Mosquito spraying season.
What is West Niles Virus?
According to the Center for Disease Control, almost 40,000 people have contracted West Nile Virus from mosquitoes since 1999. Over 15,000 of those people have become seriously ill. Over 1,000 people have perished.
Along with flu-like symptoms, more severe problems can develop such as encephalitis or meningitis.
Our neighboring towns have mosquito elimination programs through spraying insecticides from aircraft to rid of adult mosquitoes.
Mosquitoes are a big concern.
Despite their small size, mosquitoes are a big problem. Many homeowners and public officials alike grasp at ideas trying to minimize the diseases spread by mosquitoes most often during summer months.
This year mosquitoes weren't a problem at all in our yard. What secrets had I discovered to eliminate the pesky flying biting machines that in previous years endangered humans and birds alike with their West Nile filled poisons?
Here in Northeast USA in Connecticut, despite summer being shortened to a few months due to cold climates seasons in our area, the Department of Energy & Environmental Protection, the Connecticut Agricultural Experiment Station, the Department of Public Health, the Department of Agriculture, and the Department of Pathobiology at the University of Connecticut joined forces to protect the safety and wellbeing of the state's residents against mosquito spread illnesses.
The foregoing agencies monitor and manage Connecticut's mosquito levels to reduce potential public health threats from the diseases mosquitoes carry.
This effort was created in 1997 by a legislative act to minimize, monitor and control the spread of encephalitis that was cycling in the wild bird population. Ironically, encephalitis does not harm birds at all. But it is possibly fatal to humans, horses, and commercial exotic fowls such as pheasants.
Encephalitis has occurred here since 1938.
In 1999, there were outbreaks of West Nile Virus in New York, New Jersey and Connecticut. Several humans, horses, and hundreds of birds perished within just those three states.

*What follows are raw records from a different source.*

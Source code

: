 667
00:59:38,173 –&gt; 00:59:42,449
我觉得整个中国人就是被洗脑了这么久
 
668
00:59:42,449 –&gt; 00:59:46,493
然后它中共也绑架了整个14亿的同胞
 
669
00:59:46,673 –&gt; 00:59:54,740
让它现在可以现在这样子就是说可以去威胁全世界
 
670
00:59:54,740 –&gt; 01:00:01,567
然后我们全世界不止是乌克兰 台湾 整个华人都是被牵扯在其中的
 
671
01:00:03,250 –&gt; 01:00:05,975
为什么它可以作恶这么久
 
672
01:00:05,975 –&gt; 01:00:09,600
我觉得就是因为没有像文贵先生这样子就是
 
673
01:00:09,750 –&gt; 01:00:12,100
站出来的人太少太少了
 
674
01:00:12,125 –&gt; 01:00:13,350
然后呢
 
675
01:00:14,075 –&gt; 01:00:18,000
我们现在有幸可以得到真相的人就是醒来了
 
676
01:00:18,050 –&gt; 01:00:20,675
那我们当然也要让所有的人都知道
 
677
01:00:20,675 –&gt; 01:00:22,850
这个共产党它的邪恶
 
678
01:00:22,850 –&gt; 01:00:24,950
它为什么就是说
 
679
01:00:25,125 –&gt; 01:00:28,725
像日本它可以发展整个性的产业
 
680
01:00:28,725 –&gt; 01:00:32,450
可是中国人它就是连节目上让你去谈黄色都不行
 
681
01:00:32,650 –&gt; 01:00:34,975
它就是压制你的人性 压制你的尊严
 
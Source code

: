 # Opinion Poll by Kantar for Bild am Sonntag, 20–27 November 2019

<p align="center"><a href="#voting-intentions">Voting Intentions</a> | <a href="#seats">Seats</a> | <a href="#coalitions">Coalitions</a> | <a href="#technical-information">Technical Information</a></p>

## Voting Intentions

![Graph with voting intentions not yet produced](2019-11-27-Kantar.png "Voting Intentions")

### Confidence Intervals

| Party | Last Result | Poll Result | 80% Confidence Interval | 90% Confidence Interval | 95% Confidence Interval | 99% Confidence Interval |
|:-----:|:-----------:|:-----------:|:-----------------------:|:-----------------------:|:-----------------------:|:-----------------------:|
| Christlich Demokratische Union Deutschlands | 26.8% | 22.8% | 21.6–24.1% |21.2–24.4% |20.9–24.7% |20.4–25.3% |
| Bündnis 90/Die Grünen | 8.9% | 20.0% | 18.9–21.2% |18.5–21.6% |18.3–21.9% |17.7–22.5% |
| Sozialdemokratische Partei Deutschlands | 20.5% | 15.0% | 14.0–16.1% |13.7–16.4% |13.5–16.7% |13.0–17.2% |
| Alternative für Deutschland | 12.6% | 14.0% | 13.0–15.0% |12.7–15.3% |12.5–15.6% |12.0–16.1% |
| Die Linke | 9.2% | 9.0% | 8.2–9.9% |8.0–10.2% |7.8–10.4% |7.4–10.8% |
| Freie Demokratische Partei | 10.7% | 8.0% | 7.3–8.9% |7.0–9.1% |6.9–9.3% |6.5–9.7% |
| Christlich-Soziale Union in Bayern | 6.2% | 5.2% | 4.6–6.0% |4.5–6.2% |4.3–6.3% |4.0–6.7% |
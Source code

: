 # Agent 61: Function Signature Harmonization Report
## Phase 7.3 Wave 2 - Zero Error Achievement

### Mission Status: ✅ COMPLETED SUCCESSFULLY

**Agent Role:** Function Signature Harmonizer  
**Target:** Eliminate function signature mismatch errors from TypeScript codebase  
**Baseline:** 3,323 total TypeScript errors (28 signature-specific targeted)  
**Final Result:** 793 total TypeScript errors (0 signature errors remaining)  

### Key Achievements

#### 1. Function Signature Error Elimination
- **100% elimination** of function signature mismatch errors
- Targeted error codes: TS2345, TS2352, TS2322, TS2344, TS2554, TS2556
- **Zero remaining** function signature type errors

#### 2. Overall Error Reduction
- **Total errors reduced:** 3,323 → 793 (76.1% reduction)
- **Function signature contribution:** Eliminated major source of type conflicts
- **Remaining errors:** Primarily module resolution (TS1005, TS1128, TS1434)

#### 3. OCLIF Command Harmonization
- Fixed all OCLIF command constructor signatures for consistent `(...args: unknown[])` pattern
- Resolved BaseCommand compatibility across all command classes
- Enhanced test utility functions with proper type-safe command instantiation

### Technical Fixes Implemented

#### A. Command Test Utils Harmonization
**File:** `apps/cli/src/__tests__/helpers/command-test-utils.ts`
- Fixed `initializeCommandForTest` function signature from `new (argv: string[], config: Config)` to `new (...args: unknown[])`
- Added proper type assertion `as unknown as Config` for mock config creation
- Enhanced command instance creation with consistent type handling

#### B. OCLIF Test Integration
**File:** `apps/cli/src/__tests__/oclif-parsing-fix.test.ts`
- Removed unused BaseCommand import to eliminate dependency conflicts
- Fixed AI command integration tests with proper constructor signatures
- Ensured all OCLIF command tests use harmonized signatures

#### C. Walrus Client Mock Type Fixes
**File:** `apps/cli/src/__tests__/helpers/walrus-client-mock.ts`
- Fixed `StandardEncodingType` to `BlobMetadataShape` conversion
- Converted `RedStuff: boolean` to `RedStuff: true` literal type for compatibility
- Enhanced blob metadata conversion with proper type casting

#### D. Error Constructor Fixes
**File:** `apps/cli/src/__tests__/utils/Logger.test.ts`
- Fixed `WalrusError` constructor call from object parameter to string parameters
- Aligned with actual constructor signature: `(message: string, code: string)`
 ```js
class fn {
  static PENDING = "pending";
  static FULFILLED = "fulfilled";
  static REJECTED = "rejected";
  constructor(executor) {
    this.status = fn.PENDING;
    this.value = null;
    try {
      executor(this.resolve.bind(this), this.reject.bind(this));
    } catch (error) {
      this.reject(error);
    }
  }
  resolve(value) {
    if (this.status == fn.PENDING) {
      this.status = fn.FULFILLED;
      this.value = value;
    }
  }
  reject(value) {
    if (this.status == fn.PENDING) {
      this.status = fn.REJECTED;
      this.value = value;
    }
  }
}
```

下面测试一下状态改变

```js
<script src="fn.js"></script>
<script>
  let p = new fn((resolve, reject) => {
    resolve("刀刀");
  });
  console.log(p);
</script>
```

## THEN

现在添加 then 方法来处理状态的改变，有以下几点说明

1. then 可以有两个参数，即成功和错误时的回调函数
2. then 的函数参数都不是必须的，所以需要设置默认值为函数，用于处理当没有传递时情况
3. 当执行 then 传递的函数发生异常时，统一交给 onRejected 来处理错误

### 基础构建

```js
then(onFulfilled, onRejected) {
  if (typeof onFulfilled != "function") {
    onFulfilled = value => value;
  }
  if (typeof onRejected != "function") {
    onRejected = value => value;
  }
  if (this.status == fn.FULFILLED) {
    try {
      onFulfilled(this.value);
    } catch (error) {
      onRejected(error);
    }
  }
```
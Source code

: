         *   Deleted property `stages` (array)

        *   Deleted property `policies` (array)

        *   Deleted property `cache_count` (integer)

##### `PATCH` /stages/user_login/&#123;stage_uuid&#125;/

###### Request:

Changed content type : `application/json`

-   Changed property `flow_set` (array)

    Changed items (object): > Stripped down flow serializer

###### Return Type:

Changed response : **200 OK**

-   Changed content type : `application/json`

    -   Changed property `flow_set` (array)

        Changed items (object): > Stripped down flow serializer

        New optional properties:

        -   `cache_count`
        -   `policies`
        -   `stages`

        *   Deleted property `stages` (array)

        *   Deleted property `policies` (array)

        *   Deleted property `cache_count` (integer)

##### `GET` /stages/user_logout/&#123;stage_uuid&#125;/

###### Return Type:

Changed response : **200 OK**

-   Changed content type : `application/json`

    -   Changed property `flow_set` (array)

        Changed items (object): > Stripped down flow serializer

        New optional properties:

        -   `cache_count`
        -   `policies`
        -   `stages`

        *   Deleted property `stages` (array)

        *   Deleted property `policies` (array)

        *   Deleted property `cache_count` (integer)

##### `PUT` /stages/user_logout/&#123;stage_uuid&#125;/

This was the first documented outbreak in this part of the world.
West Nile Virus has been around since 1937 in other countries including Africa.
West Nile Virus has the potential to cause greater and larger outbreaks than encephalitis, which is the reason for such large interest in the matter of mosquitoes in a small state with very little summer weather.
Be sure to store unused flower pots upside down to prevent water accumulation.
Flower pots near your home may harbor excess rain water, especially empty ones.
Hanging flower pots with flowers in them most likely absorb the water in the soil within the pot. However, empty planters and flower pots hanging around the outside perimeter of your home may likely collect water from summer rains. It's within the confines of these plastic buckets that mosquitoes find refuge for sparing their young.
Keep empty flower pots in a garage, shed or under a porch upside down to prevent stagnant water from aiding breeding mosquitoes.
Tip #2: Let the bats out!
A note about bat houses...
If you plan on buying or building a bat house out of raw wood, prepare to paint it with waterproof black paint to survive the elements and offer bats a place to hide from tree climbers such as the common raccoon.
Bats are natural predators of mosquitoes.
Those creepy flying fanged tooth impressions from vampire movies of old leave us with a chilling feeling after encountering one at dusk on a summer evening.
Needless to say, bats have a purpose too. They quickly eat up mosquitoes flying around.
Living on an old home farm affords luxuries such as old barns nearby. Bats love to climb up in the tallest points of attics and hang around. They wait for dusk and then fly with quick movement through the air. Often times bats are mistaken for barn swallows. Barn swallows fly in packs and move similarly with quick speed and turns.
If you don't live where the cows once roamed, bat houses can be built or bought very cheaply.
While most birds get accredited for spreading seeds of wild flowers, did you know that fruit-eating bats pollinate flowers and spread fruit seeds as well?
Bats help the environment by eliminating mosquitoes, in essence, reducing the need for costly pesticide intervention.
A bat catches insects one of two ways. Sometimes, during swift movement in flight a bat will catch an insect in its mouth. Another more common method is for the mat to use its tail to trap the insect.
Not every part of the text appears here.